BEGIN Data to use
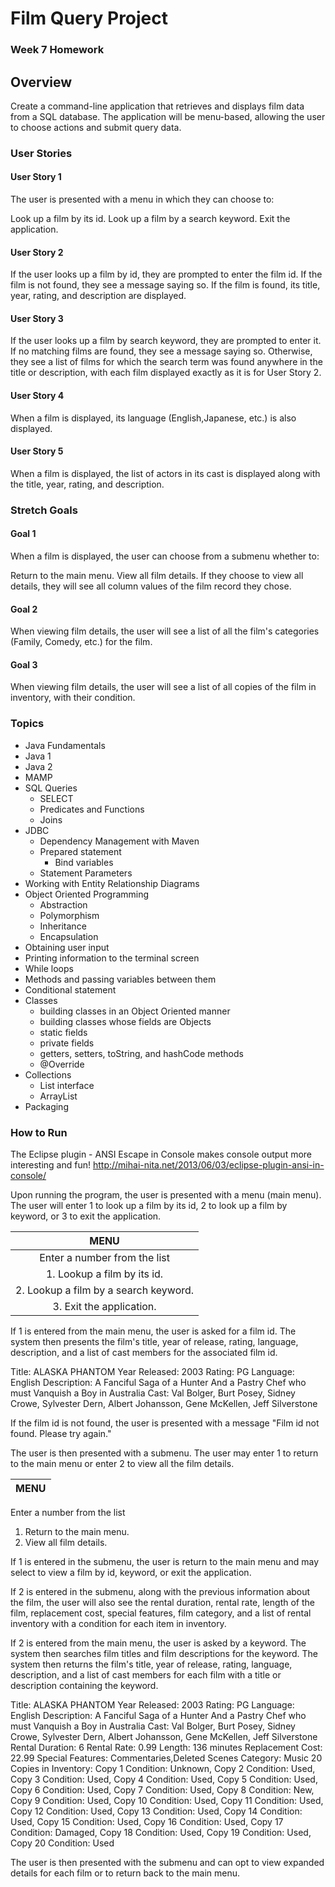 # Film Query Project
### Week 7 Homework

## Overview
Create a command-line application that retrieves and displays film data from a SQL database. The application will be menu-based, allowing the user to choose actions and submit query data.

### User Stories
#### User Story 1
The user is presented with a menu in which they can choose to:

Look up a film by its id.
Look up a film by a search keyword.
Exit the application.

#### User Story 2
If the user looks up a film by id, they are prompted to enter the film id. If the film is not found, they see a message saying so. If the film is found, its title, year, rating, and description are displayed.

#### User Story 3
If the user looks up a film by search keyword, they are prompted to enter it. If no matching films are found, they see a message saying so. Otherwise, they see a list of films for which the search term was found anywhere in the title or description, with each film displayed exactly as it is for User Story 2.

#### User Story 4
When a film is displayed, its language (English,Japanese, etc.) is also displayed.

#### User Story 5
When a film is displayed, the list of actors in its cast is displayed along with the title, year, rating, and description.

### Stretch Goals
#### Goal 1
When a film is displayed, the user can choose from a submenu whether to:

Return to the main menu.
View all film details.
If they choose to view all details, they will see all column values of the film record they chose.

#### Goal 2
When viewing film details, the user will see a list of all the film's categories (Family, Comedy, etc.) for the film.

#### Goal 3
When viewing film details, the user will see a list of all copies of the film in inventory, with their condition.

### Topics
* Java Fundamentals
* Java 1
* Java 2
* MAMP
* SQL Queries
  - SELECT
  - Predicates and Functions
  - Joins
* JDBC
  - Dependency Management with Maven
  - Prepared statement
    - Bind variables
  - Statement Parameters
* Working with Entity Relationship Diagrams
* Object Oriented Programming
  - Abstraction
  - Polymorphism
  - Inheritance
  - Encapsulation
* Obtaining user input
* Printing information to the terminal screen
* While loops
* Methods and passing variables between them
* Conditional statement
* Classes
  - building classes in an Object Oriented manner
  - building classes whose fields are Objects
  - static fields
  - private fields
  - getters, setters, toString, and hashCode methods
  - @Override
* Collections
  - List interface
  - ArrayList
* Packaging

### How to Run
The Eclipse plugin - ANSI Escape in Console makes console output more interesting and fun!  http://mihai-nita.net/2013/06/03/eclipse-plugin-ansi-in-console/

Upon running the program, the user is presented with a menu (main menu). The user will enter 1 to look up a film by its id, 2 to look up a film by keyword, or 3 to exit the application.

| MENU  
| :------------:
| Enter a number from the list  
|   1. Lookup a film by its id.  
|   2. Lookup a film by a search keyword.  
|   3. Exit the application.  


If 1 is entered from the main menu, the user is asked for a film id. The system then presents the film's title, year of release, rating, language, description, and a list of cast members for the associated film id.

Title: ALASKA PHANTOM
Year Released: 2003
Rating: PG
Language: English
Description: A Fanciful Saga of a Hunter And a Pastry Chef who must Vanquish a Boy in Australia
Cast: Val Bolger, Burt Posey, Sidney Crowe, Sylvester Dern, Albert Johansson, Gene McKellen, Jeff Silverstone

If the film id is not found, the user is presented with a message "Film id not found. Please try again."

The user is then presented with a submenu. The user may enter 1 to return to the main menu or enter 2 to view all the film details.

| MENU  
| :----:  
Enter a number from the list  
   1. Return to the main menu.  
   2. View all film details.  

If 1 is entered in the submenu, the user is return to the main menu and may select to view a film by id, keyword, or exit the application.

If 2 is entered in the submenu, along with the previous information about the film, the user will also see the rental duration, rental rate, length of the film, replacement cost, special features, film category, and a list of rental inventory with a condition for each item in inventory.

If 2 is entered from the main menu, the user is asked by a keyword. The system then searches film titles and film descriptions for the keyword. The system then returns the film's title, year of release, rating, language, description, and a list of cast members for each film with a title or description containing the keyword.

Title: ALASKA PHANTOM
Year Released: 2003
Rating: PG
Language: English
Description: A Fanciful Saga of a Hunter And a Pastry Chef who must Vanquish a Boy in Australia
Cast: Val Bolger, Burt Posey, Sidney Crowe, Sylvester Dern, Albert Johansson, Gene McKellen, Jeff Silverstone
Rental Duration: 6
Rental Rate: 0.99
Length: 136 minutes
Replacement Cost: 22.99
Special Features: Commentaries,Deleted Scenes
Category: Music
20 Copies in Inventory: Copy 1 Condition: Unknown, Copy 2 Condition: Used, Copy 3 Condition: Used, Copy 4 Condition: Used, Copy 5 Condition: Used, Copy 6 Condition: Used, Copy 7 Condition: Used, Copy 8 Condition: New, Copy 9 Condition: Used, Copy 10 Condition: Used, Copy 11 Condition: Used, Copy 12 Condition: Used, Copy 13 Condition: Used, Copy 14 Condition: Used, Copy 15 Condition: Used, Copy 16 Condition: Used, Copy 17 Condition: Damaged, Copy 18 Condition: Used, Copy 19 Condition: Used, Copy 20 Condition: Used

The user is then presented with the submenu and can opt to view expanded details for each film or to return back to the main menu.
END Data to use
BEGIN Data to use
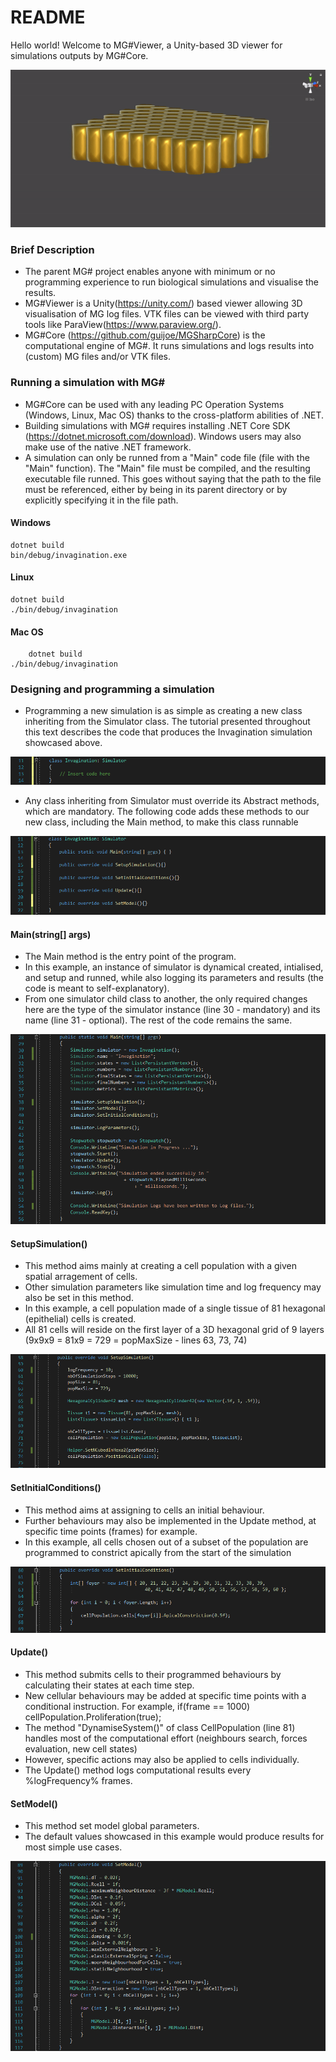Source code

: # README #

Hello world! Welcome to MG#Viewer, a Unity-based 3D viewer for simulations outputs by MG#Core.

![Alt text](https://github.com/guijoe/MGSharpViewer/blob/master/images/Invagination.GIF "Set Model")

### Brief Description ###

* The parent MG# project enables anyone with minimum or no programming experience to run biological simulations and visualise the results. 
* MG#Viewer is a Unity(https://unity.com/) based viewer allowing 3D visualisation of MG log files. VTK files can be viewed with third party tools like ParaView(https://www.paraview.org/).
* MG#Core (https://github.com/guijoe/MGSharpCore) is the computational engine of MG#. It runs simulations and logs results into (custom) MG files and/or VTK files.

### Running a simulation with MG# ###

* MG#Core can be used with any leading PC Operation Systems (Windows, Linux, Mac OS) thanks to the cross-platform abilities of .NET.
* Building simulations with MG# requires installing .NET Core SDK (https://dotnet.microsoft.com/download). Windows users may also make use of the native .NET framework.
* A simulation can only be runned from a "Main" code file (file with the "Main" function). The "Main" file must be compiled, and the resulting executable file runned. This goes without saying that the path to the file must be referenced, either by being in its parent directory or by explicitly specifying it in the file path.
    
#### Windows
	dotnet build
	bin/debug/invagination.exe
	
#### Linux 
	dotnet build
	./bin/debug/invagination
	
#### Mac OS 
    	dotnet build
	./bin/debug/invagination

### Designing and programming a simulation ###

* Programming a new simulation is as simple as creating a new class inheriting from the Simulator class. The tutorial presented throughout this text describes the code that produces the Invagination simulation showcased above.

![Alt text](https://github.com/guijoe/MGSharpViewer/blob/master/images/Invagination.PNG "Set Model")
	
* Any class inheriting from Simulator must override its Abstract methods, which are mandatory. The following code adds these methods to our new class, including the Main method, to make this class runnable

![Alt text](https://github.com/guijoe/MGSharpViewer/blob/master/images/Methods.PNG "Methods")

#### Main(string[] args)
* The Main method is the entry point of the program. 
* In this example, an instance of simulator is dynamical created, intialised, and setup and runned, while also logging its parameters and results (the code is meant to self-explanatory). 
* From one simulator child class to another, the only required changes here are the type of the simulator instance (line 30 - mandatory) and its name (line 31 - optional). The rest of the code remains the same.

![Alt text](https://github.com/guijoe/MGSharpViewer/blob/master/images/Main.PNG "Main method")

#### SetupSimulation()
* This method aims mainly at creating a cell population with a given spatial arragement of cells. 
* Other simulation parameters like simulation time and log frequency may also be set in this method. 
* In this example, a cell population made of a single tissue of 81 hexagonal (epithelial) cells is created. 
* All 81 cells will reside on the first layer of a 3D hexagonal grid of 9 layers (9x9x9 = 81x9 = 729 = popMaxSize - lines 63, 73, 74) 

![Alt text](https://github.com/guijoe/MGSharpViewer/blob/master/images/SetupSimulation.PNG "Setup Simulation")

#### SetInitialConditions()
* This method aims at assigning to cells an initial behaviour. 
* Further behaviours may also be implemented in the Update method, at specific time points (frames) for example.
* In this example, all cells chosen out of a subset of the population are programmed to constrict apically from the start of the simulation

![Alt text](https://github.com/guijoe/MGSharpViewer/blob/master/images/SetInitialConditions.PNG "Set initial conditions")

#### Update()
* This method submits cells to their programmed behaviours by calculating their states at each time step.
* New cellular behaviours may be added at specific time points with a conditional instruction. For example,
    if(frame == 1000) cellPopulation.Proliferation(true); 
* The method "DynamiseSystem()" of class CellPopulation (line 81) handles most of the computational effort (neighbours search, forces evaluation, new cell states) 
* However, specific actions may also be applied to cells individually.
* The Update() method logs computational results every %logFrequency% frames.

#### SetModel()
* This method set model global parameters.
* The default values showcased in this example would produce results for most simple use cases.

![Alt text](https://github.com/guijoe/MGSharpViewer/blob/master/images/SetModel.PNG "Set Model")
END Data to use
_Assigned task_
Within the material above, find the lines that contain the word "specific"; copy them.

_Answer below_
* Further behaviours may also be implemented in the Update method, at specific time points (frames) for example.
* New cellular behaviours may be added at specific time points with a conditional instruction. For example,
* However, specific actions may also be applied to cells individually.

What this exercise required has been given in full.